*** MATERIAL SUPPLIED ***

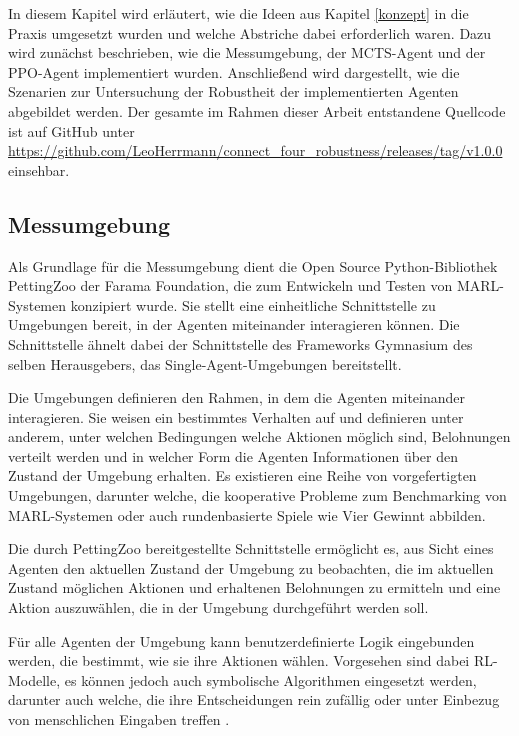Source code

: In diesem Kapitel wird erläutert, wie die Ideen aus Kapitel \ref{konzept} in die Praxis umgesetzt wurden und welche Abstriche dabei erforderlich waren. Dazu wird zunächst beschrieben, wie die Messumgebung, der MCTS-Agent und der PPO-Agent implementiert wurden. Anschließend wird dargestellt, wie die Szenarien zur Untersuchung der Robustheit der implementierten Agenten abgebildet werden. Der gesamte im Rahmen dieser Arbeit entstandene Quellcode ist auf GitHub unter \url{https://github.com/LeoHerrmann/connect_four_robustness/releases/tag/v1.0.0} einsehbar.

\subsection{Messumgebung}

\label{messumgebung}


Als Grundlage für die Messumgebung dient die Open Source Python-Bibliothek PettingZoo der Farama Foundation, die zum Entwickeln und Testen von MARL-Systemen konzipiert wurde. Sie stellt eine einheitliche Schnittstelle zu Umgebungen bereit, in der Agenten miteinander interagieren können. Die Schnittstelle ähnelt dabei der Schnittstelle des Frameworks Gymnasium des selben Herausgebers, das Single-Agent-Umgebungen bereitstellt.

Die Umgebungen definieren den Rahmen, in dem die Agenten miteinander interagieren. Sie weisen ein bestimmtes Verhalten auf und definieren unter anderem, unter welchen Bedingungen welche Aktionen möglich sind, Belohnungen verteilt werden und in welcher Form die Agenten Informationen über den Zustand der Umgebung erhalten. Es existieren eine Reihe von vorgefertigten Umgebungen, darunter welche, die kooperative Probleme zum Benchmarking von MARL-Systemen oder auch rundenbasierte Spiele wie Vier Gewinnt abbilden.

Die durch PettingZoo bereitgestellte Schnittstelle ermöglicht es, aus Sicht eines Agenten den aktuellen Zustand der Umgebung zu beobachten, die im aktuellen Zustand möglichen Aktionen und erhaltenen Belohnungen zu ermitteln und eine Aktion auszuwählen, die in der Umgebung durchgeführt werden soll.

Für alle Agenten der Umgebung kann benutzerdefinierte Logik eingebunden werden, die bestimmt, wie sie ihre Aktionen wählen. Vorgesehen sind dabei RL-Modelle, es können jedoch auch symbolische Algorithmen eingesetzt werden, darunter auch welche, die ihre Entscheidungen rein zufällig oder unter Einbezug von menschlichen Eingaben treffen \cite{Farama.2025}.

*** End of MATERIAL SUPPLIED ***

Could you transcribe the records above exactly, leaving out any pictures?

Source code

: In diesem Kapitel wird erläutert, wie die Ideen aus Kapitel \ref{konzept} in die Praxis umgesetzt wurden und welche Abstriche dabei erforderlich waren. Dazu wird zunächst beschrieben, wie die Messumgebung, der MCTS-Agent und der PPO-Agent implementiert wurden. Anschließend wird dargestellt, wie die Szenarien zur Untersuchung der Robustheit der implementierten Agenten abgebildet werden. Der gesamte im Rahmen dieser Arbeit entstandene Quellcode ist auf GitHub unter \url{https://github.com/LeoHerrmann/connect_four_robustness/releases/tag/v1.0.0} einsehbar.

\subsection{Messumgebung}

\label{messumgebung}


Als Grundlage für die Messumgebung dient die Open Source Python-Bibliothek PettingZoo der Farama Foundation, die zum Entwickeln und Testen von MARL-Systemen konzipiert wurde. Sie stellt eine einheitliche Schnittstelle zu Umgebungen bereit, in der Agenten miteinander interagieren können. Die Schnittstelle ähnelt dabei der Schnittstelle des Frameworks Gymnasium des selben Herausgebers, das Single-Agent-Umgebungen bereitstellt.

Die Umgebungen definieren den Rahmen, in dem die Agenten miteinander interagieren. Sie weisen ein bestimmtes Verhalten auf und definieren unter anderem, unter welchen Bedingungen welche Aktionen möglich sind, Belohnungen verteilt werden und in welcher Form die Agenten Informationen über den Zustand der Umgebung erhalten. Es existieren eine Reihe von vorgefertigten Umgebungen, darunter welche, die kooperative Probleme zum Benchmarking von MARL-Systemen oder auch rundenbasierte Spiele wie Vier Gewinnt abbilden.

Die durch PettingZoo bereitgestellte Schnittstelle ermöglicht es, aus Sicht eines Agenten den aktuellen Zustand der Umgebung zu beobachten, die im aktuellen Zustand möglichen Aktionen und erhaltenen Belohnungen zu ermitteln und eine Aktion auszuwählen, die in der Umgebung durchgeführt werden soll.

Für alle Agenten der Umgebung kann benutzerdefinierte Logik eingebunden werden, die bestimmt, wie sie ihre Aktionen wählen. Vorgesehen sind dabei RL-Modelle, es können jedoch auch symbolische Algorithmen eingesetzt werden, darunter auch welche, die ihre Entscheidungen rein zufällig oder unter Einbezug von menschlichen Eingaben treffen \cite{Farama.2025}.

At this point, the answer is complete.